Temp tables vs Permanent table with deletes [Programming SQL]

Prev: better to filter on join or where clause
Next: Cann't find ' sys.dm_sql_referenced_entities '

From: John Bell on 6 Apr 2010 02:22

On Mon, 5 Apr 2010 13:41:25 -0700, "tshad" <tfs(a)dslextreme.com> wrote:

>
>"John Bell" <jbellnewsposts(a)hotmail.com> wrote in message
>news:umdkr5dpvf50ft73sq09frfodtgldv7b78(a)4ax.com...
>> On Mon, 5 Apr 2010 11:32:29 -0700, "tshad" <tfs(a)dslextreme.com> wrote:
>>
>>>I am looking at changing about 10 procedures that use a Permanent table
>>>for
>>>nothing more than temporary storage to load and store various records from
>>>a
>>>select statement and run a Join on this table to update other records.
>>>
>>>It then deletes all the records it put into the table. The table is used
>>>by
>>>multiple procedures at the same time keyed by a Guid it always gets at the
>>>start of the routines.
>>>
>>>There are about 4 indexes on this table.
>>>
>>>There can be any from 1 to 1000 records involved in this.
>>>
>>>I was thinking about dropping the table and just using a temp table. When
>>>the table is created I would then have to create 3 indexes - would drop
>>>one
>>>index (the Guid).
>>>
>>>Then the table would go away when I exit the procedure. I don't think
>>>there
>>>is any necessity to drop the table (and indexes) as it would go away
>>>anyway.
>>>
>>>But now I don't have to delete the records at the end or create the Guid
>>>at
>>>the beginning.
>>>
>>>Anything I am missing here?
>>>
>>>Thanks,
>>>
>>>Tom
>>>
>> Hi Tom
>>
>> Creating many temp tables can create a bottleneck on tempdb See
>> http://support.microsoft.com/kb/328551
>>
>> Have you looked at whether you need a table to hold this?
>>
>
>As opposed to what?
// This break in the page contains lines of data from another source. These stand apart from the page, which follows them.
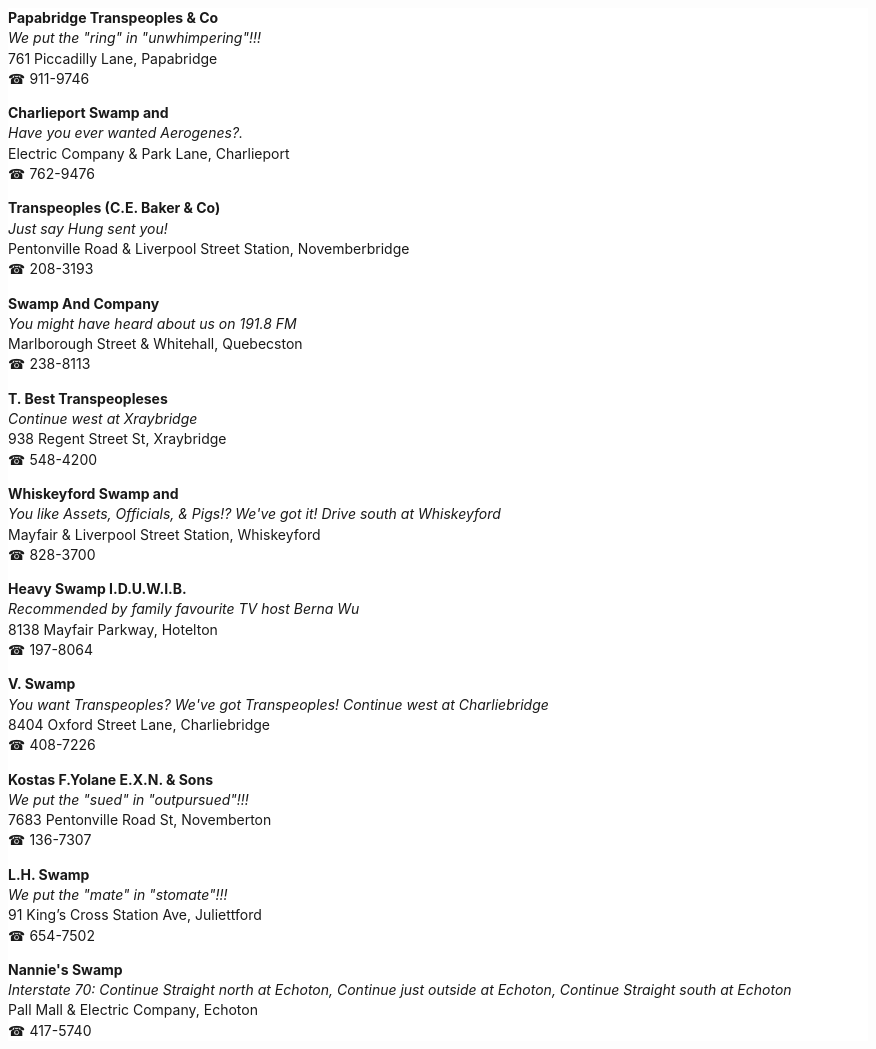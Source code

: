**Papabridge Transpeoples & Co**  
_We put the "ring" in "unwhimpering"!!!_  
761 Piccadilly Lane, Papabridge  
☎ 911-9746

**Charlieport Swamp and**  
_Have you ever wanted Aerogenes?._  
Electric Company & Park Lane, Charlieport  
☎ 762-9476

**Transpeoples (C.E. Baker & Co)**  
_Just say Hung sent you!_  
Pentonville Road & Liverpool Street Station, Novemberbridge  
☎ 208-3193

**Swamp And Company**  
_You might have heard about us on 191.8 FM_  
Marlborough Street & Whitehall, Quebecston  
☎ 238-8113

**T. Best Transpeopleses**  
_Continue west at Xraybridge_  
938 Regent Street St, Xraybridge  
☎ 548-4200

**Whiskeyford Swamp and**  
_You like Assets, Officials, & Pigs!? We've got it! 
Drive south at Whiskeyford_  
Mayfair & Liverpool Street Station, Whiskeyford  
☎ 828-3700

**Heavy Swamp I.D.U.W.I.B.**  
_Recommended by family favourite TV host Berna Wu_  
8138 Mayfair Parkway, Hotelton  
☎ 197-8064

**V. Swamp**  
_You want Transpeoples? We've got Transpeoples! 
Continue west at Charliebridge_  
8404 Oxford Street Lane, Charliebridge  
☎ 408-7226

**Kostas F.Yolane E.X.N. & Sons**  
_We put the "sued" in "outpursued"!!!_  
7683 Pentonville Road St, Novemberton  
☎ 136-7307

**L.H. Swamp**  
_We put the "mate" in "stomate"!!!_  
91 King’s Cross Station Ave, Juliettford  
☎ 654-7502

**Nannie's Swamp**  
_Interstate 70: Continue Straight north at Echoton, Continue just outside at Echoton, Continue Straight south at Echoton_  
Pall Mall & Electric Company, Echoton  
☎ 417-5740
A derived table as Celko suggests?
>
>At the moment, it is a permanent table that 10 or 12 functions use for about
>20 seconds then it deletes all the records it created.
>
>Not sure if I need a table or not. Looking at the options.
>
>One problem we had is that in some cases the rows didn't get deleted as they
>should have so the deletes take longer than needed.
>
>I could just leave the table as is, delete all the current rows and fix the
>procedures that are not deleting the records (which I would do anyway) and
>leave the code as is.
>
>I was looking at a temporary table because there are 4 indexes on the table,
>but that may not be necessary if the currect records are deleted. Not sure
>on that because many people could access the table at the same time and put
>a large amount of rows in the table at once in which case it may be helpful.
>But then again, the overhead of the inserts and deletes because of the
>indexes may outweigh the indexes.
>
>The reason I was even looking at a temp table was that it would alleviate
>some of these issues.
>
>Thanks,
>
>Tom
>> John
>

Any actual solution would be a guess as we haven't seen the code, but
it sounds to me like this is probably one of those common cases where
the solution is not set based.

If you are looking at 1000 rows then adding an index/statistics on a
table may be more expensive than not having the index. Because the
permanent table is volatile statistics could be stale.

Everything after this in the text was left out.